Thursday, June 28, 2007

The Moment

Many years ago, when I was still fairly new to this work, I had THE MOMENT. That flash in which you realize that the moment you are in matches the picture you hold in your mind's eye as to what your work is about.

I was in the emergency room with a 16 year old girl who had been raped by a neighbor who broke into her home. She was home from school because she was sick. Her mother had gone to another neighbor's home for a few minutes. Her mother thought that the combination of the girl sleeping, the girl's age, and the mom's close proximity made leaving her alone for a few minutes okay. After all, the girl was a good student, active in her church, held down a part time job, and was a virgin.

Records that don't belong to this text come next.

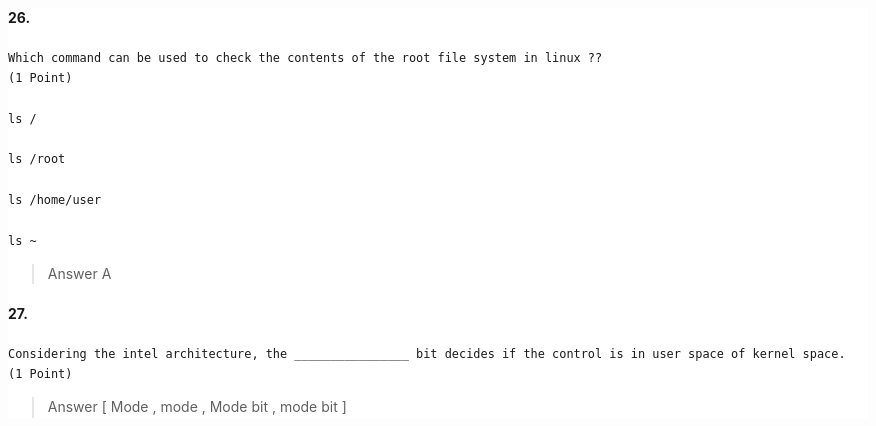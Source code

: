 #### 26.
```
Which command can be used to check the contents of the root file system in linux ??
(1 Point)

ls /  

ls /root

ls /home/user

ls ~

```
> Answer A

#### 27.
```
Considering the intel architecture, the ________________ bit decides if the control is in user space of kernel space.
(1 Point)
```
> Answer  [ Mode , mode , Mode bit , mode bit ]
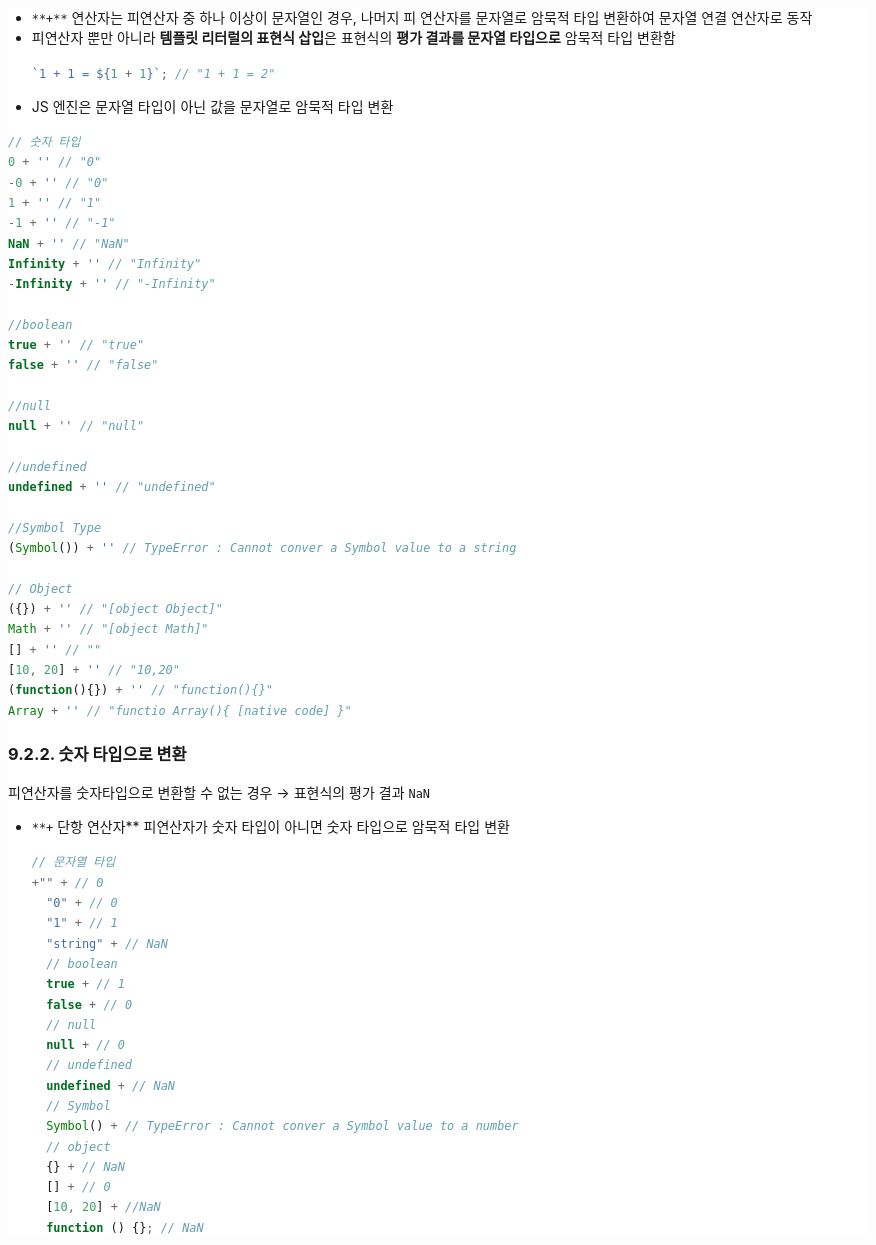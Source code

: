 - `**+**` 연산자는 피연산자 중 하나 이상이 문자열인 경우, 나머지 피 연산자를 문자열로 암묵적 타입 변환하여 문자열 연결 연산자로 동작
- 피연산자 뿐만 아니라 **템플릿 리터럴의 표현식 삽입**은 표현식의 **평가 결과를 문자열 타입으로** 암묵적 타입 변환함
  ```jsx
  `1 + 1 = ${1 + 1}`; // "1 + 1 = 2"
  ```
- JS 엔진은 문자열 타입이 아닌 값을 문자열로 암묵적 타입 변환

```jsx
// 숫자 타입
0 + '' // "0"
-0 + '' // "0"
1 + '' // "1"
-1 + '' // "-1"
NaN + '' // "NaN"
Infinity + '' // "Infinity"
-Infinity + '' // "-Infinity"

//boolean
true + '' // "true"
false + '' // "false"

//null
null + '' // "null"

//undefined
undefined + '' // "undefined"

//Symbol Type
(Symbol()) + '' // TypeError : Cannot conver a Symbol value to a string

// Object
({}) + '' // "[object Object]"
Math + '' // "[object Math]"
[] + '' // ""
[10, 20] + '' // "10,20"
(function(){}) + '' // "function(){}"
Array + '' // "functio Array(){ [native code] }"

```

### 9.2.2. 숫자 타입으로 변환

피연산자를 숫자타입으로 변환할 수 없는 경우 → 표현식의 평가 결과 `NaN`

- `**+` 단항 연산자\*\* 피연산자가 숫자 타입이 아니면 숫자 타입으로 암묵적 타입 변환
  ```jsx
  // 문자열 타입
  +"" + // 0
    "0" + // 0
    "1" + // 1
    "string" + // NaN
    // boolean
    true + // 1
    false + // 0
    // null
    null + // 0
    // undefined
    undefined + // NaN
    // Symbol
    Symbol() + // TypeError : Cannot conver a Symbol value to a number
    // object
    {} + // NaN
    [] + // 0
    [10, 20] + //NaN
    function () {}; // NaN
  ```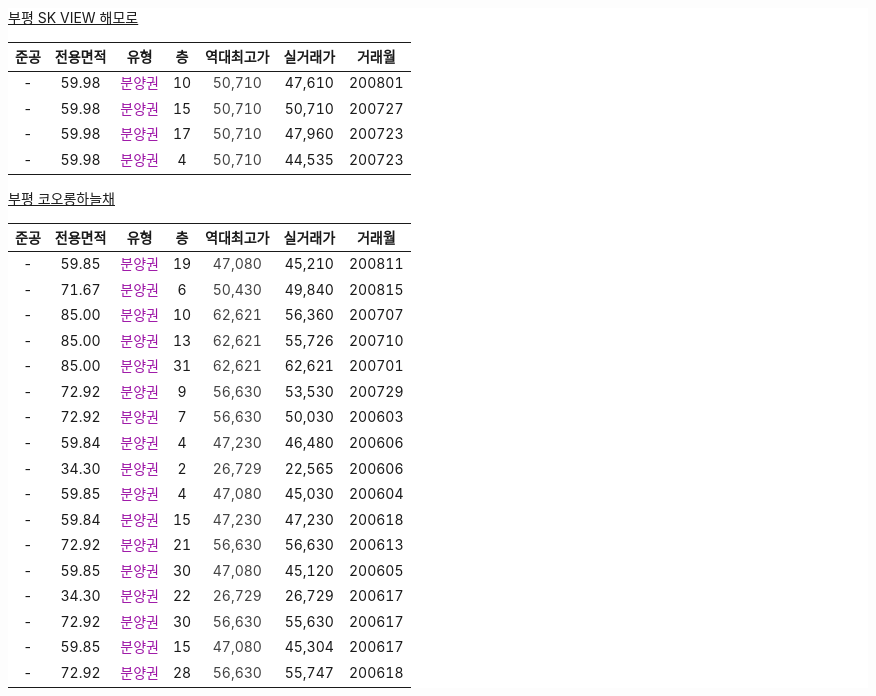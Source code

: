 

<script async src="//pagead2.googlesyndication.com/pagead/js/adsbygoogle.js"></script>

<ins class="adsbygoogle"
     style="display:block"
     data-ad-client="ca-pub-2446590836940007"
     data-ad-slot="1659523306"
     data-ad-format="auto"
     data-full-width-responsive="true"></ins>
<script>
(adsbygoogle = window.adsbygoogle || []).push({});
</script>


[부평 SK VIEW 해모로](https://search.naver.com/search.naver?query=%EC%9D%B8%EC%B2%9C%EA%B4%91%EC%97%AD%EC%8B%9C+%EB%B6%80%ED%8F%89%EA%B5%AC+%EB%B6%80%EA%B0%9C%EB%8F%99+%EB%B6%80%ED%8F%89+SK+VIEW+%ED%95%B4%EB%AA%A8%EB%A1%9C)

|준공|전용면적|유형|층|역대최고가|실거래가|거래월|
|:---:|:---:|:---:|:---:|:---:|:---:|:---:|
|-|59.98|<span style="color:#9C11A5">분양권</span>|10|<span style="color:#444444">50,710</span>|47,610|200801|
|-|59.98|<span style="color:#9C11A5">분양권</span>|15|<span style="color:#444444">50,710</span>|50,710|200727|
|-|59.98|<span style="color:#9C11A5">분양권</span>|17|<span style="color:#444444">50,710</span>|47,960|200723|
|-|59.98|<span style="color:#9C11A5">분양권</span>|4|<span style="color:#444444">50,710</span>|44,535|200723|

[부평 코오롱하늘채](https://search.naver.com/search.naver?query=%EC%9D%B8%EC%B2%9C%EA%B4%91%EC%97%AD%EC%8B%9C+%EB%B6%80%ED%8F%89%EA%B5%AC+%EB%B6%80%EA%B0%9C%EB%8F%99+%EB%B6%80%ED%8F%89+%EC%BD%94%EC%98%A4%EB%A1%B1%ED%95%98%EB%8A%98%EC%B1%84)

|준공|전용면적|유형|층|역대최고가|실거래가|거래월|
|:---:|:---:|:---:|:---:|:---:|:---:|:---:|
|-|59.85|<span style="color:#9C11A5">분양권</span>|19|<span style="color:#444444">47,080</span>|45,210|200811|
|-|71.67|<span style="color:#9C11A5">분양권</span>|6|<span style="color:#444444">50,430</span>|49,840|200815|
|-|85.00|<span style="color:#9C11A5">분양권</span>|10|<span style="color:#444444">62,621</span>|56,360|200707|
|-|85.00|<span style="color:#9C11A5">분양권</span>|13|<span style="color:#444444">62,621</span>|55,726|200710|
|-|85.00|<span style="color:#9C11A5">분양권</span>|31|<span style="color:#444444">62,621</span>|62,621|200701|
|-|72.92|<span style="color:#9C11A5">분양권</span>|9|<span style="color:#444444">56,630</span>|53,530|200729|
|-|72.92|<span style="color:#9C11A5">분양권</span>|7|<span style="color:#444444">56,630</span>|50,030|200603|
|-|59.84|<span style="color:#9C11A5">분양권</span>|4|<span style="color:#444444">47,230</span>|46,480|200606|
|-|34.30|<span style="color:#9C11A5">분양권</span>|2|<span style="color:#444444">26,729</span>|22,565|200606|
|-|59.85|<span style="color:#9C11A5">분양권</span>|4|<span style="color:#444444">47,080</span>|45,030|200604|
|-|59.84|<span style="color:#9C11A5">분양권</span>|15|<span style="color:#444444">47,230</span>|47,230|200618|
|-|72.92|<span style="color:#9C11A5">분양권</span>|21|<span style="color:#444444">56,630</span>|56,630|200613|
|-|59.85|<span style="color:#9C11A5">분양권</span>|30|<span style="color:#444444">47,080</span>|45,120|200605|
|-|34.30|<span style="color:#9C11A5">분양권</span>|22|<span style="color:#444444">26,729</span>|26,729|200617|
|-|72.92|<span style="color:#9C11A5">분양권</span>|30|<span style="color:#444444">56,630</span>|55,630|200617|
|-|59.85|<span style="color:#9C11A5">분양권</span>|15|<span style="color:#444444">47,080</span>|45,304|200617|
|-|72.92|<span style="color:#9C11A5">분양권</span>|28|<span style="color:#444444">56,630</span>|55,747|200618|

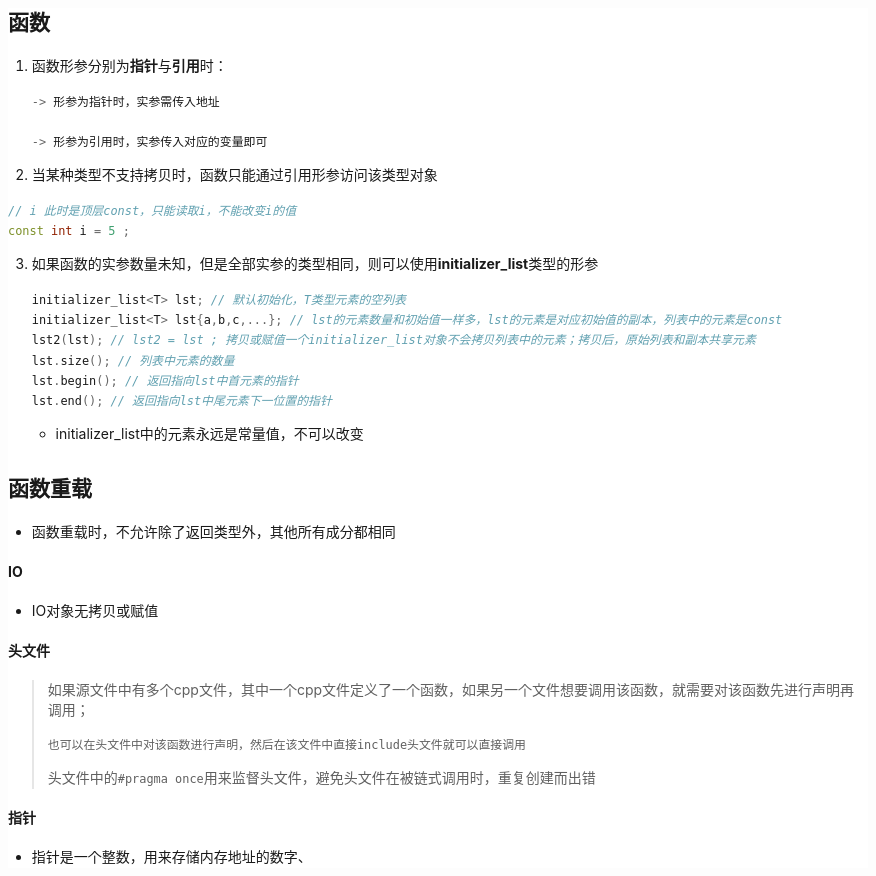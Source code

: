 

## 函数

1. 函数形参分别为**指针**与**引用**时：

   ```python
   -> 形参为指针时，实参需传入地址 
   
   -> 形参为引用时，实参传入对应的变量即可
   
   ```

2. 当某种类型不支持拷贝时，函数只能通过引用形参访问该类型对象

```c++
// i 此时是顶层const，只能读取i，不能改变i的值
const int i = 5 ;
```

3. 如果函数的实参数量未知，但是全部实参的类型相同，则可以使用**initializer_list**类型的形参

   ```c++
   initializer_list<T> lst; // 默认初始化，T类型元素的空列表
   initializer_list<T> lst{a,b,c,...}; // lst的元素数量和初始值一样多，lst的元素是对应初始值的副本，列表中的元素是const
   lst2(lst); // lst2 = lst ; 拷贝或赋值一个initializer_list对象不会拷贝列表中的元素；拷贝后，原始列表和副本共享元素
   lst.size(); // 列表中元素的数量
   lst.begin(); // 返回指向lst中首元素的指针
   lst.end(); // 返回指向lst中尾元素下一位置的指针
   ```

   - initializer_list中的元素永远是常量值，不可以改变



## 函数重载

- 函数重载时，不允许除了返回类型外，其他所有成分都相同



#### IO

- IO对象无拷贝或赋值



#### 头文件

> 如果源文件中有多个cpp文件，其中一个cpp文件定义了一个函数，如果另一个文件想要调用该函数，就需要对该函数先进行声明再调用；
>
> `也可以在头文件中对该函数进行声明，然后在该文件中直接include头文件就可以直接调用`
>
> 头文件中的`#pragma once`用来监督头文件，避免头文件在被链式调用时，重复创建而出错



#### 指针

- 指针是一个整数，用来存储内存地址的数字、
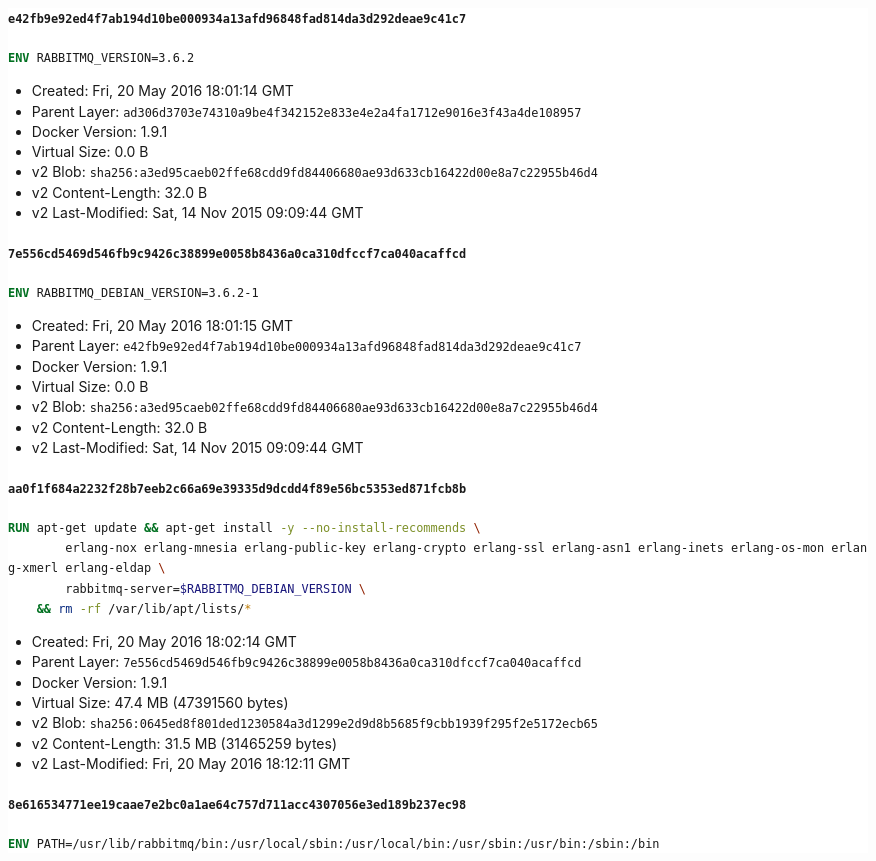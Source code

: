 #### `e42fb9e92ed4f7ab194d10be000934a13afd96848fad814da3d292deae9c41c7`

```dockerfile
ENV RABBITMQ_VERSION=3.6.2
```

-	Created: Fri, 20 May 2016 18:01:14 GMT
-	Parent Layer: `ad306d3703e74310a9be4f342152e833e4e2a4fa1712e9016e3f43a4de108957`
-	Docker Version: 1.9.1
-	Virtual Size: 0.0 B
-	v2 Blob: `sha256:a3ed95caeb02ffe68cdd9fd84406680ae93d633cb16422d00e8a7c22955b46d4`
-	v2 Content-Length: 32.0 B
-	v2 Last-Modified: Sat, 14 Nov 2015 09:09:44 GMT

#### `7e556cd5469d546fb9c9426c38899e0058b8436a0ca310dfccf7ca040acaffcd`

```dockerfile
ENV RABBITMQ_DEBIAN_VERSION=3.6.2-1
```

-	Created: Fri, 20 May 2016 18:01:15 GMT
-	Parent Layer: `e42fb9e92ed4f7ab194d10be000934a13afd96848fad814da3d292deae9c41c7`
-	Docker Version: 1.9.1
-	Virtual Size: 0.0 B
-	v2 Blob: `sha256:a3ed95caeb02ffe68cdd9fd84406680ae93d633cb16422d00e8a7c22955b46d4`
-	v2 Content-Length: 32.0 B
-	v2 Last-Modified: Sat, 14 Nov 2015 09:09:44 GMT

#### `aa0f1f684a2232f28b7eeb2c66a69e39335d9dcdd4f89e56bc5353ed871fcb8b`

```dockerfile
RUN apt-get update && apt-get install -y --no-install-recommends \
		erlang-nox erlang-mnesia erlang-public-key erlang-crypto erlang-ssl erlang-asn1 erlang-inets erlang-os-mon erlang-xmerl erlang-eldap \
		rabbitmq-server=$RABBITMQ_DEBIAN_VERSION \
	&& rm -rf /var/lib/apt/lists/*
```

-	Created: Fri, 20 May 2016 18:02:14 GMT
-	Parent Layer: `7e556cd5469d546fb9c9426c38899e0058b8436a0ca310dfccf7ca040acaffcd`
-	Docker Version: 1.9.1
-	Virtual Size: 47.4 MB (47391560 bytes)
-	v2 Blob: `sha256:0645ed8f801ded1230584a3d1299e2d9d8b5685f9cbb1939f295f2e5172ecb65`
-	v2 Content-Length: 31.5 MB (31465259 bytes)
-	v2 Last-Modified: Fri, 20 May 2016 18:12:11 GMT

#### `8e616534771ee19caae7e2bc0a1ae64c757d711acc4307056e3ed189b237ec98`

```dockerfile
ENV PATH=/usr/lib/rabbitmq/bin:/usr/local/sbin:/usr/local/bin:/usr/sbin:/usr/bin:/sbin:/bin
```
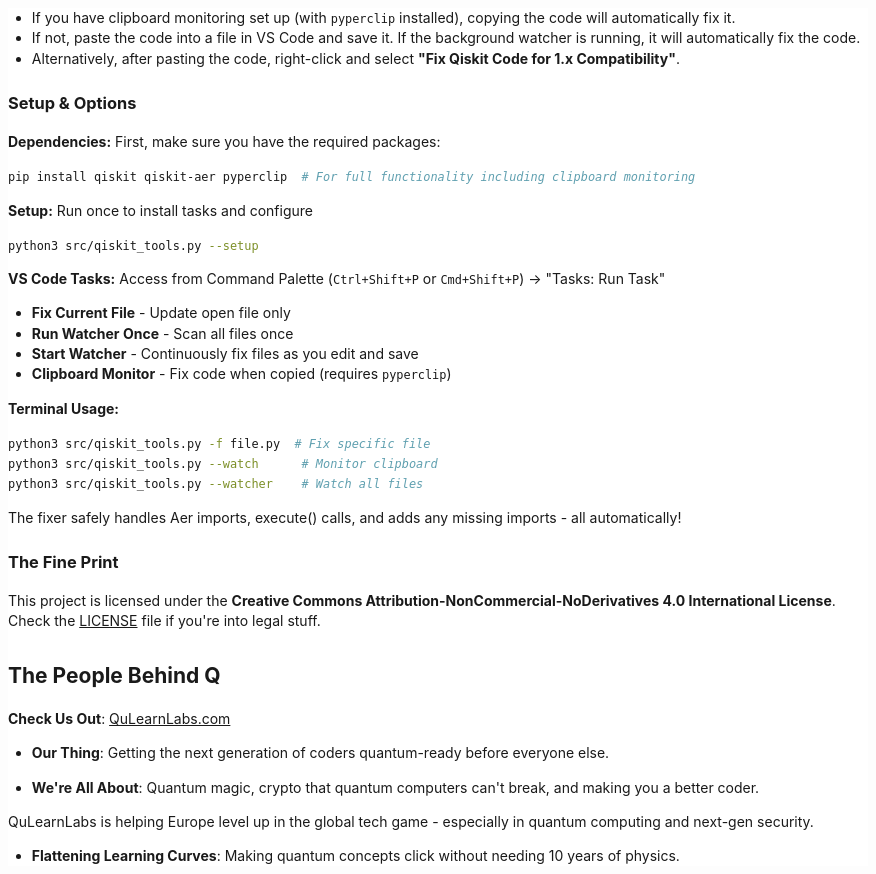 - If you have clipboard monitoring set up (with `pyperclip` installed), copying the code will automatically fix it.
- If not, paste the code into a file in VS Code and save it. If the background watcher is running, it will automatically fix the code.
- Alternatively, after pasting the code, right-click and select **"Fix Qiskit Code for 1.x Compatibility"**.

### Setup & Options

**Dependencies:** First, make sure you have the required packages:
```bash
pip install qiskit qiskit-aer pyperclip  # For full functionality including clipboard monitoring
```

**Setup:** Run once to install tasks and configure
```bash
python3 src/qiskit_tools.py --setup
```

**VS Code Tasks:** Access from Command Palette (`Ctrl+Shift+P` or `Cmd+Shift+P`) → "Tasks: Run Task"
- **Fix Current File** - Update open file only
- **Run Watcher Once** - Scan all files once
- **Start Watcher** - Continuously fix files as you edit and save
- **Clipboard Monitor** - Fix code when copied (requires `pyperclip`)

**Terminal Usage:**
```bash
python3 src/qiskit_tools.py -f file.py  # Fix specific file
python3 src/qiskit_tools.py --watch      # Monitor clipboard
python3 src/qiskit_tools.py --watcher    # Watch all files
```

The fixer safely handles Aer imports, execute() calls, and adds any missing imports - all automatically!

### The Fine Print

This project is licensed under the **Creative Commons Attribution-NonCommercial-NoDerivatives 4.0 International License**. Check the [LICENSE](LICENSE.md) file if you're into legal stuff.

## The People Behind Q

**Check Us Out**: [QuLearnLabs.com](https://www.qulearnlabs.com)  

- **Our Thing**: Getting the next generation of coders quantum-ready before everyone else.  

- **We're All About**: Quantum magic, crypto that quantum computers can't break, and making you a better coder.  


QuLearnLabs is helping Europe level up in the global tech game - especially in quantum computing and next-gen security. 

- **Flattening Learning Curves**: Making quantum concepts click without needing 10 years of physics.  
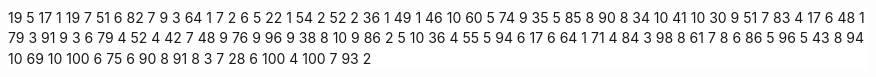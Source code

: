 19 5
17 1
19 7
51 6
82 7
9 3
64 1
7 2
6 5
22 1
54 2
52 2
36 1
49 1
46 10
60 5
74 9
35 5
85 8
90 8
34 10
41 10
30 9
51 7
83 4
17 6
48 1
79 3
91 9
3 6
79 4
52 4
42 7
48 9
76 9
96 9
38 8
10 9
86 2
5 10
36 4
55 5
94 6
17 6
64 1
71 4
84 3
98 8
61 7
8 6
86 5
96 5
43 8
94 10
69 10
100 6
75 6
90 8
91 8
3 7
28 6
100 4
100 7
93 2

I asked the girl if she wanted her mother in the examination room while the medical staff gathered the samples needed for the evidence kit. I remember the girl saying no, that her mother "couldn't handle this." The nurse and I exchanged a look in which we understood each other to be thinking -- "and you can?"

We had myself, a female nurse, two female student nurses, a female doctor (which is extremely rare) and a female detective assisting this girl. (The detective was standing outside the door while the actual evidence gathering was being done.) While I held one of the girl's hands and whispered soothing things, I realized that the picture of that room that night was exactly what I imagined this work would be like. A team of women quietly, efficiently, compassionately coming to the aid of woman harmed. Each of us doing our jobs so that this girl might find comfort and justice.

In all the years I've done this work, I've never had another call in which I saw that exact picture again. I've seen remarkable demonstrations of human compassion and caring - but never that exact grouping of all women responding.